Joseph A. Furman, a 93-year-old from Cedar Lake, said he's fed up with people calling today's economic troubles a depression. He said the current troubles are a few cry from the mass layoffs, hunger and hard times that followed the stock market crash.

"I don't think it will ever get to that point. Life was just unbearable," Furman told The Times of Munster for a story published Sunday.

Like other Hoosiers from that era, he recalls people struggling to scrape together enough money to get food for their families to survive. Furman remembers people selling apples to earn a little money, and the days when he and his relatives shared and borrowed clothing.

Other Hoosiers who lived through the decade-long Great Depression recall collecting coal that fell from passing trains to heat their homes and stuffing cardboard in their shoes when the soles wore out because they couldn't afford a new pair.

The hard times affected everything, and people had to search to find simple pleasures during that bleak period, said Richard Gonzalez, an 82-year-old who lives in East Chicago.

In the summer, he and his friends would wait for the ice man's truck to come down the street. As it passed, one of them would jump on the back of the truck with a pick and chip off a chunk of ice.
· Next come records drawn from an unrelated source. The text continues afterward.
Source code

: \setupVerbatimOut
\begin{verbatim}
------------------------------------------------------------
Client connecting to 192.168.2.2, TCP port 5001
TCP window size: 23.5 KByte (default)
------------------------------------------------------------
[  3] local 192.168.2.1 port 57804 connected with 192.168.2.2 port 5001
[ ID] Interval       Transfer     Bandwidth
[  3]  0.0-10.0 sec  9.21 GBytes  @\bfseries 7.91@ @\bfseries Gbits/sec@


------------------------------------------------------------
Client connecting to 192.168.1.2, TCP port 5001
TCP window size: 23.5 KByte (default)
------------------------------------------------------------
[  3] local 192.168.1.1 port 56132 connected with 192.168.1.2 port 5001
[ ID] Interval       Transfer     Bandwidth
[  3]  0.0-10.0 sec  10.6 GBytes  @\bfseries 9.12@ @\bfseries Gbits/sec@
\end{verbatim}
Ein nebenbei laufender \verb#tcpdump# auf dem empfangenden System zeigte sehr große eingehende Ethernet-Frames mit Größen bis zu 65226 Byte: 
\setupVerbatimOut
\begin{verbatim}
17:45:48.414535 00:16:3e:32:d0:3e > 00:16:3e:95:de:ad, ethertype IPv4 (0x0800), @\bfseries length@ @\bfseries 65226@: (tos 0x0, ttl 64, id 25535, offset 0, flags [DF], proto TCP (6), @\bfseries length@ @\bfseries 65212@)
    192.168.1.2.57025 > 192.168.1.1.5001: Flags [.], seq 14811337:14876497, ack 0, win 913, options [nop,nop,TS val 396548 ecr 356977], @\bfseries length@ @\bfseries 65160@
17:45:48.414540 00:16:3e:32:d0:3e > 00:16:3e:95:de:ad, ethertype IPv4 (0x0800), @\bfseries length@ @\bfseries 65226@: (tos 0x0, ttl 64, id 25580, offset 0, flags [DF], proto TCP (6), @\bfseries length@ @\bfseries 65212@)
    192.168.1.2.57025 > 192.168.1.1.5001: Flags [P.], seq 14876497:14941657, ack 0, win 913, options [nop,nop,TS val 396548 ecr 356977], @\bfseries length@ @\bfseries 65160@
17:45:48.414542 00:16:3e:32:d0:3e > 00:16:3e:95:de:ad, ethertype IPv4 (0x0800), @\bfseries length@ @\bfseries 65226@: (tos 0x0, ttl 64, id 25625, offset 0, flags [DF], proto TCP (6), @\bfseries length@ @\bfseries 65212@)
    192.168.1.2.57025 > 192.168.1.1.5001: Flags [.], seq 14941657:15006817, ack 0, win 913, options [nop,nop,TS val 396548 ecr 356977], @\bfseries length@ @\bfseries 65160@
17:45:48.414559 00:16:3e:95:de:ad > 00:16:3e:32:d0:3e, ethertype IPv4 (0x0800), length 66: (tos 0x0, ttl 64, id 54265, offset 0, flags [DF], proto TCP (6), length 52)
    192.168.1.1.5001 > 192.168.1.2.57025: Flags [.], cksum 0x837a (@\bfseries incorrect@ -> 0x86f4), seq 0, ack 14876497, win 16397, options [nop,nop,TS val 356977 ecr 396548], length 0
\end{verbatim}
"That was our Popsicle," he said.

Candy and treats were a luxury few could afford and Gonzalez recalls gobbling down a teaspoon of sugar from the kitchen when his parents weren't looking.

He said neighbors would sometimes pool their limited food ingredients and split the final product, such as bread or cake.

Gonzalez said he tells his grandchildren about the hardships of his childhood but he also wants to make sure they don't want for anything.

"I spoil them, because I give them what I didn't have," he said.

Eighty-eight-year-old Dharathula "Dolly" H. Millender of Gary said that before the Depression hit her family lived comfortably because her father owned the only radio service shop in Terre Haute.

But then the Depression hit and the service shop was relocated to the family's house.

"I was young, but I knew something was wrong," Millender said. "We survived because my mother knew how to pinch pennies, and we had a garden and chickens."

For many rural families having land to plant a large garden and cropland and space to raise a few animals made all the difference. It provided a steady harvest of vegetables, eggs and meat.

Arthur Ailes, a 91-year-old who lives in rural Porter County, spent his childhood at a nearby farm, waking up at 4:30 a.m. to harness teams of horses for his father that would be used during the day's work.

Ailes, who also became a farmer, recalls his family living off the land, raising cattle and maintaining a dairy. While others waited in bread lines, he and his family gathered eggs, made their own butter and grew buckwheat that his mother made into buckwheat pancakes.

"They scratched out a living and did the best they could," Ailes said.